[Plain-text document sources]

########

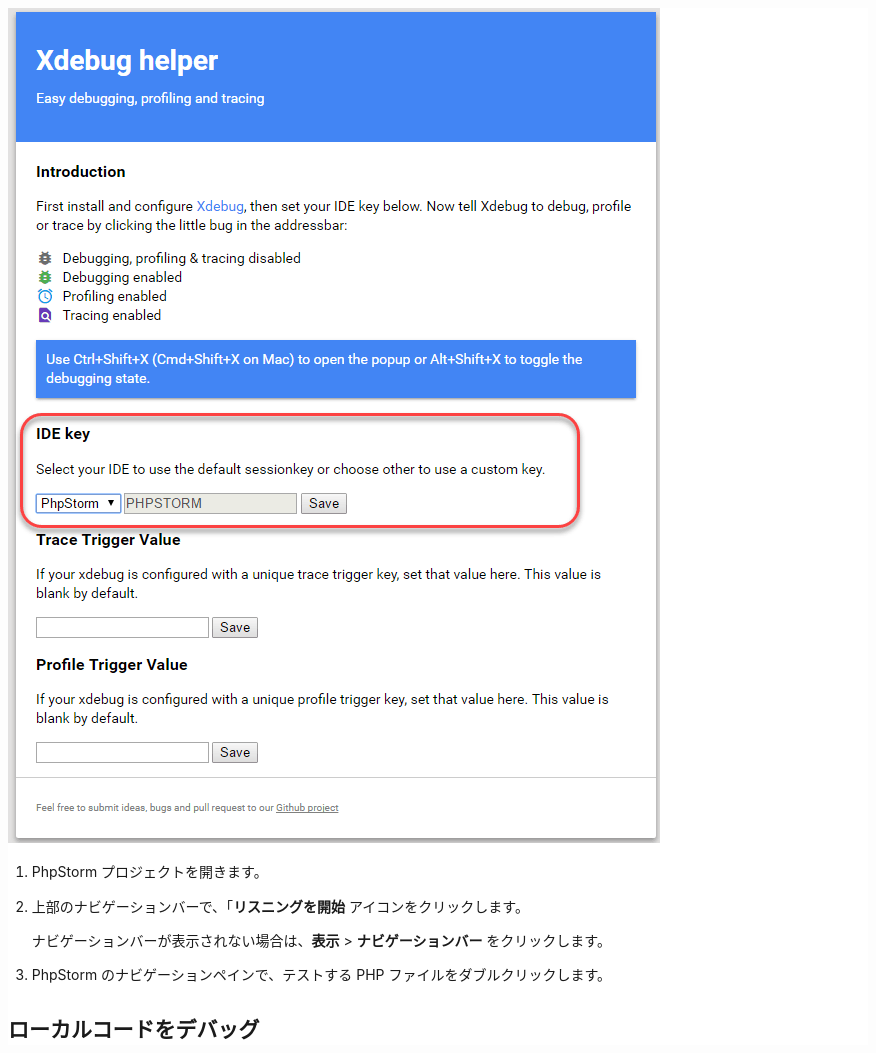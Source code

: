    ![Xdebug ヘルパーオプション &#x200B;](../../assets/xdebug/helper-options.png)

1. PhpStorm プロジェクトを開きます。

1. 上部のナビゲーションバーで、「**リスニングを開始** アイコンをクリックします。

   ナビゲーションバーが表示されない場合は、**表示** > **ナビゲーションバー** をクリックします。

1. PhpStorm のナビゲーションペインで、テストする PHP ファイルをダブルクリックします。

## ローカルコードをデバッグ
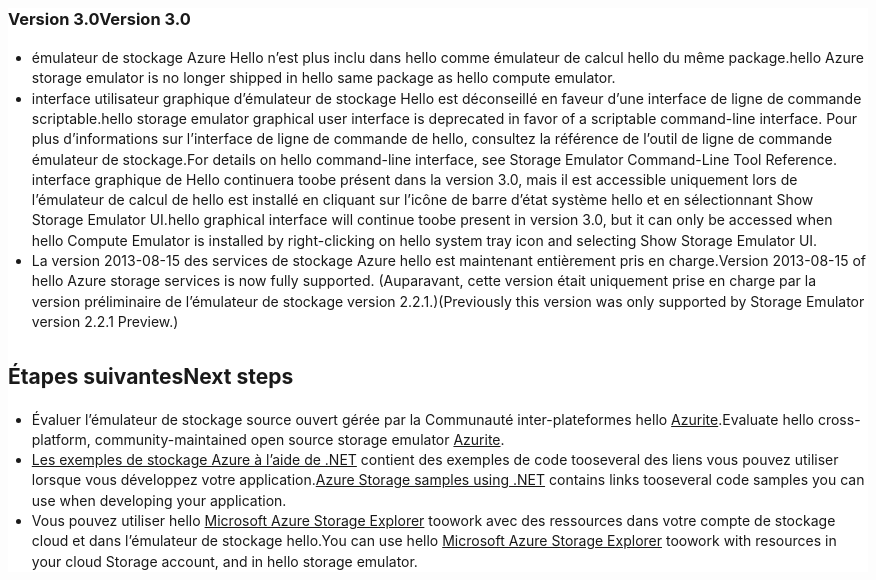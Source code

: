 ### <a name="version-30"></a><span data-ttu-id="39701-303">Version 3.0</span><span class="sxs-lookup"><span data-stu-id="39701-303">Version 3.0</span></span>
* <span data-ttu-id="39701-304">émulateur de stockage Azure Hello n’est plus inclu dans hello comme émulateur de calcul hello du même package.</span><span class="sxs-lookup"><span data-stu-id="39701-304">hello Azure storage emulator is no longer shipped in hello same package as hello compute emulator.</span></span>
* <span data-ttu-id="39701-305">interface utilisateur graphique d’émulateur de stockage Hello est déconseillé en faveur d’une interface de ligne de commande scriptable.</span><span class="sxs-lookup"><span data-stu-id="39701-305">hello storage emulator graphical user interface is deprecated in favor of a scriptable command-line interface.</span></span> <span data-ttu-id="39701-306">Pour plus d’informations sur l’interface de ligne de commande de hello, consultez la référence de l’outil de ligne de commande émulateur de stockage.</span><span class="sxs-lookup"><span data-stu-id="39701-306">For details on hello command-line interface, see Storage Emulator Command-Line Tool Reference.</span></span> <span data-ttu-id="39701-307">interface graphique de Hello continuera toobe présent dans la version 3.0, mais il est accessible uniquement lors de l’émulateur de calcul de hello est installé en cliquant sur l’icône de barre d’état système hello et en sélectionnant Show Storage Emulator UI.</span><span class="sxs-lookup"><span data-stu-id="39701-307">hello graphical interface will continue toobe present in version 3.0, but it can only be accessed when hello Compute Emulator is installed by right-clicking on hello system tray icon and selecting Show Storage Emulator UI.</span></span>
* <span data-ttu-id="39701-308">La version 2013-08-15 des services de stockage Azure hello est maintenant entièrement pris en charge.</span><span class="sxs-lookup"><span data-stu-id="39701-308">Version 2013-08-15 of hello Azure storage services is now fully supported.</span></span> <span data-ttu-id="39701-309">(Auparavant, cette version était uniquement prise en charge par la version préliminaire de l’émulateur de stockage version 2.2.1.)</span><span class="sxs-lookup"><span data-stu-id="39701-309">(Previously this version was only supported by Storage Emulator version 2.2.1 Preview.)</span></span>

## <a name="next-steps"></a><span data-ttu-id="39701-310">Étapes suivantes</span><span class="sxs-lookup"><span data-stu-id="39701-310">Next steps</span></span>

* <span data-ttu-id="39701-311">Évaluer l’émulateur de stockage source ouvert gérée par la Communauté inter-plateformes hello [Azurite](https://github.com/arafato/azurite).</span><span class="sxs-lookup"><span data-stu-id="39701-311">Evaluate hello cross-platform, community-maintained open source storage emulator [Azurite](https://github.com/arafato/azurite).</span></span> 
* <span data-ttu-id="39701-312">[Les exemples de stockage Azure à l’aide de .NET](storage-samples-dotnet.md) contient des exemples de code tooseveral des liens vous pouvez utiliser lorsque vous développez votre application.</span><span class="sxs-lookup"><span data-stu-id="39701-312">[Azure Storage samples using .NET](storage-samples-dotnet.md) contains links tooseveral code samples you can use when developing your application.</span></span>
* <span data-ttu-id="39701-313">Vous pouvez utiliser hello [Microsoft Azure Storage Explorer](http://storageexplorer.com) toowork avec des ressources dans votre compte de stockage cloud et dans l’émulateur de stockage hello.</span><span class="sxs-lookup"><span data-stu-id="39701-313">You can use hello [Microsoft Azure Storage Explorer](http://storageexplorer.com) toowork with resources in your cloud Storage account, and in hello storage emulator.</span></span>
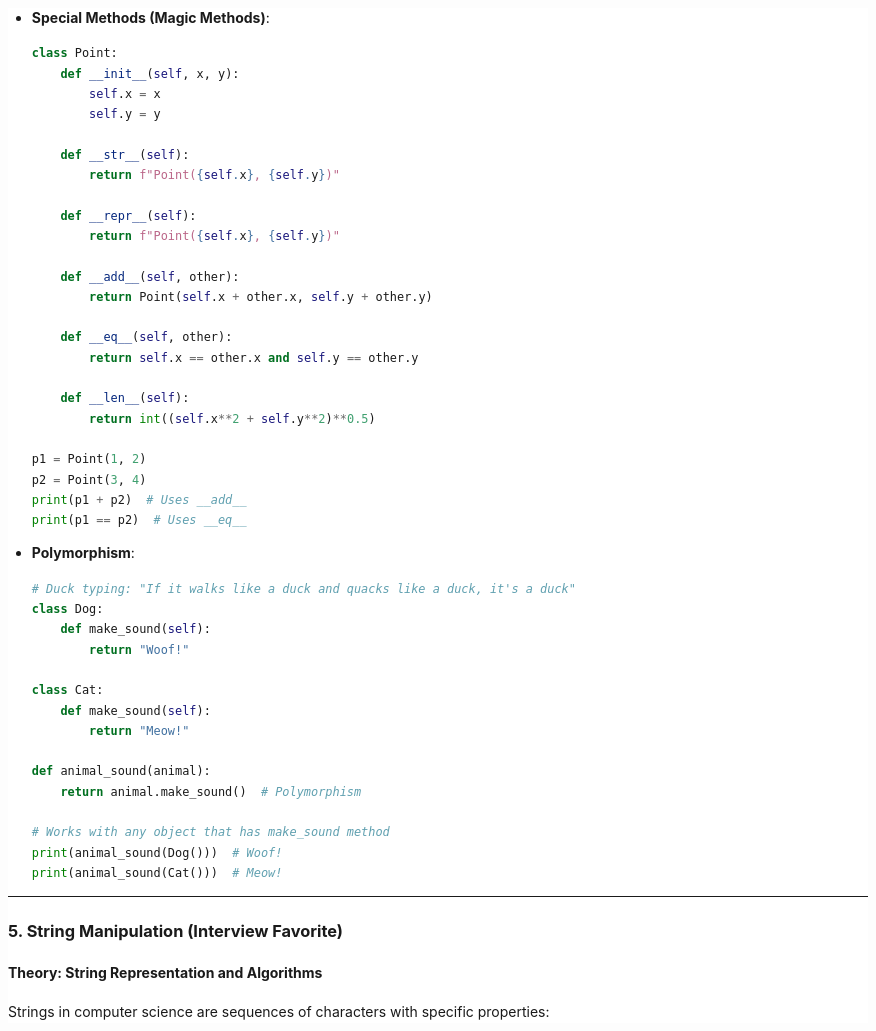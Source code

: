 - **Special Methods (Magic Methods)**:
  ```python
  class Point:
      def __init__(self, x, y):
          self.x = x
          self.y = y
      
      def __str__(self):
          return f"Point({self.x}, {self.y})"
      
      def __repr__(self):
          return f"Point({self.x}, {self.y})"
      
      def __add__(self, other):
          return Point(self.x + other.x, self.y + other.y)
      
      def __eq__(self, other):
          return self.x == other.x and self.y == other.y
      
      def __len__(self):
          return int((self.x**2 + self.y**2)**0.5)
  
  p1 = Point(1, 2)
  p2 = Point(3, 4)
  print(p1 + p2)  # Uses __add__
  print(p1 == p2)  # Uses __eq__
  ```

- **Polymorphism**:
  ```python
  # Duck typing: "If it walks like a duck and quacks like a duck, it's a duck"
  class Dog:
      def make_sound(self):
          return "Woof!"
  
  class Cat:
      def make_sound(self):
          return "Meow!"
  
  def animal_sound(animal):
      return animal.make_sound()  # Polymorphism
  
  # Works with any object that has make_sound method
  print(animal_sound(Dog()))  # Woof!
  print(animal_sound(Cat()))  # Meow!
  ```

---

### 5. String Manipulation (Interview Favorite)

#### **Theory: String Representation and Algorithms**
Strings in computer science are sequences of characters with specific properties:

########

Aim of the exercise -
Report only the number of lines in the data above that contain "plus".

Exercise output -
2